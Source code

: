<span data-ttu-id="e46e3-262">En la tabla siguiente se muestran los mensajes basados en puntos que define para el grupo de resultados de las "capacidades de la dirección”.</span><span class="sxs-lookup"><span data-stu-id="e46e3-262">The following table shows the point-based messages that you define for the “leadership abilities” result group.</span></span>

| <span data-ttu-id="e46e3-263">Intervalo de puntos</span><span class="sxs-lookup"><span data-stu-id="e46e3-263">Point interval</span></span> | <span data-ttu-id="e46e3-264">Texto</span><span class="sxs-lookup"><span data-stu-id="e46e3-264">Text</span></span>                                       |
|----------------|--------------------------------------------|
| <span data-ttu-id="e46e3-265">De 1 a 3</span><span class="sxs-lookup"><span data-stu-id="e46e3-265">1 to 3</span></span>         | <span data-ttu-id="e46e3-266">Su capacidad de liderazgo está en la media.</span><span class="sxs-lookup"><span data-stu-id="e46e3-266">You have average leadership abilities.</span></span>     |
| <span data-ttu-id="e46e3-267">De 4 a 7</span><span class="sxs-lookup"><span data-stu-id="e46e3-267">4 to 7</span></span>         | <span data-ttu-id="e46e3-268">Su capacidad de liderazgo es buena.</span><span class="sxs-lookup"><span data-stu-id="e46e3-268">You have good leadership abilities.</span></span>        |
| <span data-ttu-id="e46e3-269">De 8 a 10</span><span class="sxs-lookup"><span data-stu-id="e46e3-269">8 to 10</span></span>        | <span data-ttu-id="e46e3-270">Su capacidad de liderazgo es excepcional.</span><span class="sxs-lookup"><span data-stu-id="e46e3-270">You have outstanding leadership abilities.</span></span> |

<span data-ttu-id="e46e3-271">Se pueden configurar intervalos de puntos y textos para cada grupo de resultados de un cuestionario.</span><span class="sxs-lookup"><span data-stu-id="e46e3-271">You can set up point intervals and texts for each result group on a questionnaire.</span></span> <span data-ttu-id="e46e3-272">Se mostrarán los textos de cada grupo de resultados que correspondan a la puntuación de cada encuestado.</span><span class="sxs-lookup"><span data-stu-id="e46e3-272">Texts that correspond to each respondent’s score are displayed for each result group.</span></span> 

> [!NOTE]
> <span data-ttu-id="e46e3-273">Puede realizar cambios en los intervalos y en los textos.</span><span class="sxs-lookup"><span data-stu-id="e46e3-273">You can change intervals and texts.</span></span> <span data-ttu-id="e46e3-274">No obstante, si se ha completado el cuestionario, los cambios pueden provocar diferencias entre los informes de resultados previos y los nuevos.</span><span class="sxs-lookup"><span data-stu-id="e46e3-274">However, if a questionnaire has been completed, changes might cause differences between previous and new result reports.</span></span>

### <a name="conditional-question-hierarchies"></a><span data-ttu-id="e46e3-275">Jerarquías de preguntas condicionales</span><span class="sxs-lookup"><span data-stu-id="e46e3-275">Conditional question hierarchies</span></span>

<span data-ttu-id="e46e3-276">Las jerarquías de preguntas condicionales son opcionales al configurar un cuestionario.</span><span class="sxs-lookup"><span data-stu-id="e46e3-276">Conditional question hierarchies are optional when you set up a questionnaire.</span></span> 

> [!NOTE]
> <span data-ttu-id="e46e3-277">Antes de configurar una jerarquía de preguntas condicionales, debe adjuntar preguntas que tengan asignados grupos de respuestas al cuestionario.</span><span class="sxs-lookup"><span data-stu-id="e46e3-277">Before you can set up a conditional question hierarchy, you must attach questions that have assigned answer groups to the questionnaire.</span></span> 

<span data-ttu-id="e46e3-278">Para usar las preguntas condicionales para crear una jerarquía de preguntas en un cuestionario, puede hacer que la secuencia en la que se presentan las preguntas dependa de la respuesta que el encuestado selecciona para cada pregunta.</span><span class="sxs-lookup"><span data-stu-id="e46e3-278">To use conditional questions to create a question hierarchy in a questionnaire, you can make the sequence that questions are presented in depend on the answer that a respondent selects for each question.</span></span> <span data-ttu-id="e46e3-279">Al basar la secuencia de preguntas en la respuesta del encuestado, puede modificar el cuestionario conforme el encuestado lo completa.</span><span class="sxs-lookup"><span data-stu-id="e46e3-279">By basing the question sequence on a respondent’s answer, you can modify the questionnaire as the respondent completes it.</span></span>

* * * *

- Exercise aim: Everything from the first line of the listing above through the line holding "leadership abilities.</span></span> |" must be retyped exactly; nothing else belongs in the reply.

- Answer for the task:
Source code

:<span data-ttu-id="e46e3-262">En la tabla siguiente se muestran los mensajes basados en puntos que define para el grupo de resultados de las "capacidades de la dirección”.</span><span class="sxs-lookup"><span data-stu-id="e46e3-262">The following table shows the point-based messages that you define for the “leadership abilities” result group.</span></span>

| <span data-ttu-id="e46e3-263">Intervalo de puntos</span><span class="sxs-lookup"><span data-stu-id="e46e3-263">Point interval</span></span> | <span data-ttu-id="e46e3-264">Texto</span><span class="sxs-lookup"><span data-stu-id="e46e3-264">Text</span></span>                                       |
|----------------|--------------------------------------------|
| <span data-ttu-id="e46e3-265">De 1 a 3</span><span class="sxs-lookup"><span data-stu-id="e46e3-265">1 to 3</span></span>         | <span data-ttu-id="e46e3-266">Su capacidad de liderazgo está en la media.</span><span class="sxs-lookup"><span data-stu-id="e46e3-266">You have average leadership abilities.</span></span>     |
| <span data-ttu-id="e46e3-267">De 4 a 7</span><span class="sxs-lookup"><span data-stu-id="e46e3-267">4 to 7</span></span>         | <span data-ttu-id="e46e3-268">Su capacidad de liderazgo es buena.</span><span class="sxs-lookup"><span data-stu-id="e46e3-268">You have good leadership abilities.</span></span>        |
| <span data-ttu-id="e46e3-269">De 8 a 10</span><span class="sxs-lookup"><span data-stu-id="e46e3-269">8 to 10</span></span>        | <span data-ttu-id="e46e3-270">Su capacidad de liderazgo es excepcional.</span><span class="sxs-lookup"><span data-stu-id="e46e3-270">You have outstanding leadership abilities.</span></span> |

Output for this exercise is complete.